Other embodiments may be implemented in data and may be stored on a non-transitory storage medium, which if used by at least one machine, causes the at least one machine to fabricate at least one integrated circuit to perform one or more operations according to the present disclosure. Still further embodiments may be implemented in a computer readable storage medium including information that, when manufactured into an SoC or other processor, is to configure the SoC or other processor to perform one or more operations according to the present disclosure. One or more aspects of at least one embodiment may be implemented by representative instructions, stored on a machine-readable medium, which represent various logic units within the processor, and which, when read by a machine, cause the machine to fabricate logic units to perform the techniques described herein. The instructions representing various logic units may be referred to as “IP cores,” and they may be stored on a tangible, machine readable medium and supplied to various customers or manufacturing facilities to load into the fabrication machines that actually make the logic units or the processor. One or more aspects of at least one embodiment may include machine-readable media containing instructions or design data which defines structures, circuits, apparatuses, processors and/or system features described herein. For instance, design data may be formatted in a hardware description language (HDL).

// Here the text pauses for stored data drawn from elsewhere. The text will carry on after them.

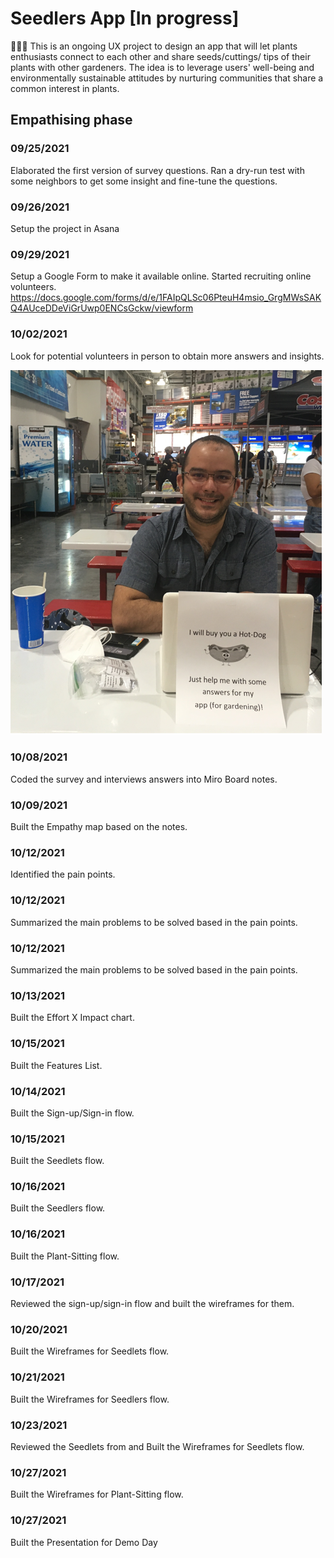 # Seedlers App [In progress]
🍅🥕🥔 This is an ongoing UX project to design an app that will let plants enthusiasts connect to each other and share seeds/cuttings/ tips of their plants with other gardeners. The idea is to leverage users' well-being and environmentally sustainable attitudes by nurturing communities that share a common interest in plants.

## Empathising phase 

### 09/25/2021
Elaborated the first version of survey questions. Ran a dry-run test with some neighbors to get some insight and fine-tune the questions.

### 09/26/2021
Setup the project in Asana

### 09/29/2021 
Setup a Google Form to make it available online. Started recruiting online volunteers.
https://docs.google.com/forms/d/e/1FAIpQLSc06PteuH4msio_GrgMWsSAKQ4AUceDDeViGrUwp0ENCsGckw/viewform

### 10/02/2021

Look for potential volunteers in person to obtain more answers and insights.

![Survey in CostCo](https://github.com/pradoprojects/Seedlers/blob/main/LiveSurvey.png)


### 10/08/2021

Coded the survey and interviews answers into Miro Board notes.


### 10/09/2021
Built the Empathy map based on the notes.

### 10/12/2021
Identified the pain points.

### 10/12/2021
Summarized the main problems to be solved based in the pain points.

### 10/12/2021
Summarized the main problems to be solved based in the pain points.

### 10/13/2021
Built the Effort X Impact chart.

### 10/15/2021
Built the Features List.

### 10/14/2021
Built the Sign-up/Sign-in flow.

### 10/15/2021
Built the Seedlets flow.

### 10/16/2021
Built the Seedlers flow.

### 10/16/2021
Built the Plant-Sitting flow.

### 10/17/2021
Reviewed the sign-up/sign-in flow and built the wireframes for them.

### 10/20/2021
Built the Wireframes for Seedlets flow.

### 10/21/2021
Built the Wireframes for Seedlers flow.

### 10/23/2021
Reviewed the Seedlets from and Built the Wireframes for Seedlets flow.

### 10/27/2021
Built the Wireframes for Plant-Sitting flow.

### 10/27/2021
Built the Presentation for Demo Day



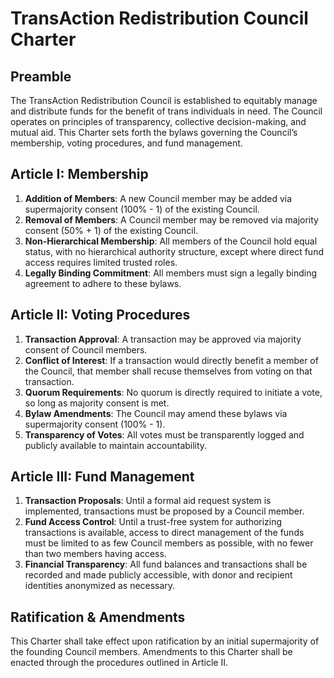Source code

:# TransAction Redistribution Council Charter

## Preamble

The TransAction Redistribution Council is established to equitably manage and distribute funds for the benefit of trans individuals in need. The Council operates on principles of transparency, collective decision-making, and mutual aid. This Charter sets forth the bylaws governing the Council’s membership, voting procedures, and fund management.

## Article I: Membership

1. **Addition of Members**: A new Council member may be added via supermajority consent (100% - 1) of the existing Council.
2. **Removal of Members**: A Council member may be removed via majority consent (50% + 1) of the existing Council.
3. **Non-Hierarchical Membership**: All members of the Council hold equal status, with no hierarchical authority structure, except where direct fund access requires limited trusted roles.
4. **Legally Binding Commitment**: All members must sign a legally binding agreement to adhere to these bylaws.

## Article II: Voting Procedures

1. **Transaction Approval**: A transaction may be approved via majority consent of Council members.
2. **Conflict of Interest**: If a transaction would directly benefit a member of the Council, that member shall recuse themselves from voting on that transaction.
3. **Quorum Requirements**: No quorum is directly required to initiate a vote, so long as majority consent is met.
4. **Bylaw Amendments**: The Council may amend these bylaws via supermajority consent (100% - 1).
5. **Transparency of Votes**: All votes must be transparently logged and publicly available to maintain accountability.

## Article III: Fund Management

1. **Transaction Proposals**: Until a formal aid request system is implemented, transactions must be proposed by a Council member.
2. **Fund Access Control**: Until a trust-free system for authorizing transactions is available, access to direct management of the funds must be limited to as few Council members as possible, with no fewer than two members having access.
3. **Financial Transparency**: All fund balances and transactions shall be recorded and made publicly accessible, with donor and recipient identities anonymized as necessary.

## Ratification & Amendments

This Charter shall take effect upon ratification by an initial supermajority of the founding Council members. Amendments to this Charter shall be enacted through the procedures outlined in Article II.

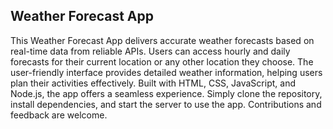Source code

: ## Weather Forecast App

This Weather Forecast App delivers accurate weather forecasts based on real-time data from reliable APIs. Users can access hourly and daily forecasts for their current location or any other location they choose. The user-friendly interface provides detailed weather information, helping users plan their activities effectively. Built with HTML, CSS, JavaScript, and Node.js, the app offers a seamless experience. Simply clone the repository, install dependencies, and start the server to use the app. Contributions and feedback are welcome.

The machine-readable media for some embodiments may include, without limitation, tangible non-transitory storage components such as magnetic disks, optical disks, magneto-optical disks, dynamic random access memory (RAM), static RAM, read-only memory (ROM), solid state drives (SSDs), phase change memory (PCM), etc., as well as processors, controllers, and other components that include data storage facilities. For purposes of this disclosure, the term “ROM” may be used in general to refer to nonvolatile memory devices such as erasable programmable ROM (EPROM), electrically erasable programmable ROM (EEPROM), flash ROM, flash memory, etc.

It should also be understood that the hardware and software components depicted herein represent functional elements that are reasonably self-contained so that each can be designed, constructed, or updated substantially independently of the others. In alternative embodiments, components may be implemented as hardware, software, or combinations of hardware and software for providing the functionality described and illustrated herein. In some embodiments, some or all of the control logic for implementing the described operations may be implemented in hardware logic (e.g., as microcode in an integrated circuit chip, as a programmable gate array (PGA), as an application-specific integrated circuit (ASIC), etc.). Also, terms such as “circuit” and “circuitry” may be used interchangeably herein. Those terms and terms like “logic” may be used to refer to analog circuitry, digital circuitry, hard-wired circuitry, programmable circuitry, processor circuitry, microcontroller circuitry, hardware logic circuitry, state machine circuitry, any other type of hardware component, or any suitable combination of hardware components.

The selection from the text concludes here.